I bet your mom also told you not to play with your food. If not, maybe your grandma or some other adult did. For them, playing with food was disrespectful -toward those who prepared your food, and toward those who did not have enough of it.
I was brought up to anything that was put on the plate in front of me, and to eat all of it. As a result, I consumed – sometimes under great duress – a lot of bad or bland food. And as was expected, I thanked the cook with a smile. Every time. It is called: good manners.
Now, I have to admit, I also get slightly irritated when someone does not eat with conviction, especially if I invested a good deal of time and resources in preparing the meal. So much for growing up determined not to be your parents, I guess.
But it was only much later that I began to truly understand the consequences of their demand for politeness. It kills curiosity, creativity and any sense of adventure.
Let me explain: I do think that one can eat creatively. Just look at babies trying to feed themselves. It is a messy but devoted joyful exercise. Food flying everywhere. Gurgles, gushes and bubbles. Yet, despite their obvious joy, we dedicate much of our time teaching them how to restrain themselves – how to behave ‘properly’ around food and the dinner table. And so, they get acquire the rules of etiquette, and become socially acceptable, restrained by customs and subdued by etiquette.
Why is this a problem? Surely this is a good thing?
Well, only up to a certain point. The way I look at it specific elements are necessary. Like washing your hand before a meal. This prevents you or maybe others from getting sick. This is a good thing.
But consider the following: “When eating soup, the spoon is held in the right hand and the bowl tipped away from the diner, scooping the soup in outward movements. The soup spoon should never be put into the mouth, and soup should be sipped from the side of the spoon, not the end. The knife should never enter the mouth or be licked. Food should always be chewed with the mouth closed. Talking with food in the mouth is seen as very rude. Licking one’s fingers and eating quickly is also considered impolite.” Etiquette according to the British and Wikipedia.
None of this makes real sense to me. The true purpose of a spoon is to get food into your mouth. Nothing more. Lefties should use their strongest hand and not feel discriminated against. I adore guests who complement me whilst chewing. This means that they cannot wait a second longer to sing my praises, and that is a good thing, isn’t it? And at my table, if their praise is accompanied by expletives, it means their complements are honest, spontaneous and genuine. So unlike the ones I mumbled as the victim of overcooked green beans.
Eat with devotion, integrity and overall, eat with joy – and use your hands if your have to. That is my motto.

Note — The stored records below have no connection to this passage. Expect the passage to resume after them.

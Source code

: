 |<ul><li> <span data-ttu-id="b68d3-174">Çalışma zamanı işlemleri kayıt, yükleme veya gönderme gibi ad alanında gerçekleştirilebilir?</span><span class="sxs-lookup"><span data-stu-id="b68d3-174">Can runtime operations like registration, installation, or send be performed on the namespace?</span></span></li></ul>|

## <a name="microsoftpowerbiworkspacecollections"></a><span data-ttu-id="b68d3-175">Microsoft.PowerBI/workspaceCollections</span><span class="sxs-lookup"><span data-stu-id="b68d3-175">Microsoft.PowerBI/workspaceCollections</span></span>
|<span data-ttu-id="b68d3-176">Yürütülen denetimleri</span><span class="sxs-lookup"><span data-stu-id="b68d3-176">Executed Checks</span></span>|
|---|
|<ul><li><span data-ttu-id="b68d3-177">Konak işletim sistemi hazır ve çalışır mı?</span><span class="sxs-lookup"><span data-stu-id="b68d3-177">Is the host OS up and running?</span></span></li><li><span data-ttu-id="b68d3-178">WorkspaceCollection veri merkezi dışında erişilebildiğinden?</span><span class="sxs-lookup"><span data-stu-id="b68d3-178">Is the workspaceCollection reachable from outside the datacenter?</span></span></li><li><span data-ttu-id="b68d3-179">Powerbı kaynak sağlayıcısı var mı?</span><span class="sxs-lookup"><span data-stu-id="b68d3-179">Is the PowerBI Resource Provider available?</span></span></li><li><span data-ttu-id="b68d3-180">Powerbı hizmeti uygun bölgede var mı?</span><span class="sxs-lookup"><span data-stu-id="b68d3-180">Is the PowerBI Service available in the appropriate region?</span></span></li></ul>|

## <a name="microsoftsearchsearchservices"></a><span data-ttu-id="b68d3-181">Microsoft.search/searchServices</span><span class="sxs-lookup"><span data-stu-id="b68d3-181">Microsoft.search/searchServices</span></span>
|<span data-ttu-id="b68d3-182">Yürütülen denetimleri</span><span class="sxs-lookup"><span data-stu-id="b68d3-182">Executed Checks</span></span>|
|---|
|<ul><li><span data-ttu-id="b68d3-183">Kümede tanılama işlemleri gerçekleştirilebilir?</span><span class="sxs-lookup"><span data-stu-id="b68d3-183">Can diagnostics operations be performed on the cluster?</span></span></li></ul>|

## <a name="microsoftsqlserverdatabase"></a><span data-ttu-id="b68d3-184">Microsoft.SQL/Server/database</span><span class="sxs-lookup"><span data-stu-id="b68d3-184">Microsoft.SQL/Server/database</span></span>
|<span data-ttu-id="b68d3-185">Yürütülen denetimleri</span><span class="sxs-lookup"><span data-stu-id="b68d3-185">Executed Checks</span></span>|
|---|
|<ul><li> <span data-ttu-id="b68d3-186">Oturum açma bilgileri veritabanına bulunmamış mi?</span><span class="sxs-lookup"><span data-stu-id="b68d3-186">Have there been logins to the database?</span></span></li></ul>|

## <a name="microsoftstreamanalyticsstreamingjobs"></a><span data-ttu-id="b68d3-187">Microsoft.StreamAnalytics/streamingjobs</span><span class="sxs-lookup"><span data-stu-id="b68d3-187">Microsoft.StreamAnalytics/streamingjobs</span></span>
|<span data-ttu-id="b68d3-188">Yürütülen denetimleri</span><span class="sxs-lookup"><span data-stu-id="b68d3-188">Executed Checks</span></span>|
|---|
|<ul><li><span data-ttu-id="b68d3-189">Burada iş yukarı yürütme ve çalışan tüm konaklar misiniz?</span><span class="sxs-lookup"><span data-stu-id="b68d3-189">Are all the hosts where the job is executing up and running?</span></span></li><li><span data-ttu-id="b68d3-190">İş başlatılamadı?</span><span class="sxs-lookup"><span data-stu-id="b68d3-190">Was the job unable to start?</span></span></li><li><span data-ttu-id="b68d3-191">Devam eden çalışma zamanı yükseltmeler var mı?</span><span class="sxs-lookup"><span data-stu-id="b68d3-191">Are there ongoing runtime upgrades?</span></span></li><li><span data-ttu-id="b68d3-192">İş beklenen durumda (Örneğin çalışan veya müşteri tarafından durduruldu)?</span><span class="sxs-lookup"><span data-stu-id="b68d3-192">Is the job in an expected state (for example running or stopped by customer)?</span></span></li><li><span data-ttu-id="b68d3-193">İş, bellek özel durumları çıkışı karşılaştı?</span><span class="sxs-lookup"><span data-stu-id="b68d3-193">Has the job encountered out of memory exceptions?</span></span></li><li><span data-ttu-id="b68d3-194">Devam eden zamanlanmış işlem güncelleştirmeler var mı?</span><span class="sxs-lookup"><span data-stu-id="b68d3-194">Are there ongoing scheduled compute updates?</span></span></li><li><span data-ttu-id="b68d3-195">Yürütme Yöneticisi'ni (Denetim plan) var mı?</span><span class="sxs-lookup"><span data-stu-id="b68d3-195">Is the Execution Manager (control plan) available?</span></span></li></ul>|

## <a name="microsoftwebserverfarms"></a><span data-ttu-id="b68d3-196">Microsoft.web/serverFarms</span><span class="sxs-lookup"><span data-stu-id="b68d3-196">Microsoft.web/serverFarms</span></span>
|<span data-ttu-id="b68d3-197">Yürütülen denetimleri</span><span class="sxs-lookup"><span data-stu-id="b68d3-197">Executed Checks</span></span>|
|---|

Eating is our first contact with food. During our early years, others cook and we eat. I could never understand how someone would willingly continue this pattern throughout his or her entire lives. Just the other day, I learned from an acquaintance that he has not cooked a single meal in nine years!
Now, if you have missed out on playing with your food during your early years, getting to rattle pots and pans in your own kitchen gives you a rare second chance.
Use it. Play with your food. It is good for you believe me. But then you have to play with conviction. Try new things. Mix odd things. Make a mess. Taste from the front of spoon not the side, and stick the whole thing in your mouth. Take revenge on the bland and mediocre food that you where forced to eat by making weird and wonderful things. In this, your second life, only one rule applies: it has to taste amazing. And just for the fun of it, stick your finger up the nose of etiquette and use your hands.
My kitchen is full of wacky experiments. At any time there is something on the go. On the shelf by the wall is a glass filled with vinegar and an egg submerged in it. Why? In the next two to three days, the vinegar would dissolve the calcium that forms the eggshell. Now, I have to figure our how to best cook a shell-less egg without breaking it. But why? Because it is fun.
In the fridge is large bowl with a sieve suspended over it. The sieve is covered with muslin cloth and resting in the muslin cloth is a block of frozen stock. As the stock defrosts, the gelatin and ice will retain all the impurities and solids that caused the stock to be cloudy, and after two or three days, the bowl will be filled with nothing clear, see-through, golden stock. Just perfect for that glorious Vietnamese pho I so long for.
Over by the microwave is a small box containing five grey containers, a syringe, plastic tubes and a scale. In the containers are agar agar, soy lecithin, calcium lactate, sodium alginate and xanthan gum. My first attempts at making frozen foams and jelly noodles ended in enormous failure. Straight into the already overburdened dustbin.
Damn, I wish I paid more attention in chemistry class, but no-one told me back then that one day I would have fun in the kitchen with it.
And herein lies my problem. No one ever teaches us to play with our food, and have fun with it. Instead, they teach us rules and customs. What hand to eat with, how to chew, sip and when to be quiet. Where is the fun in that? More importantly how are we suppose to learn is we don’t play?
In amongst all the failed attempts I did achieve some success however. Chocolate salami. A rich, smooth and dense chocolate log filled with three types of nuts: almonds, pistachios and hazelnuts. And just in case you wonder: yes, I did lick the bowl, and my fingers and the spatula too.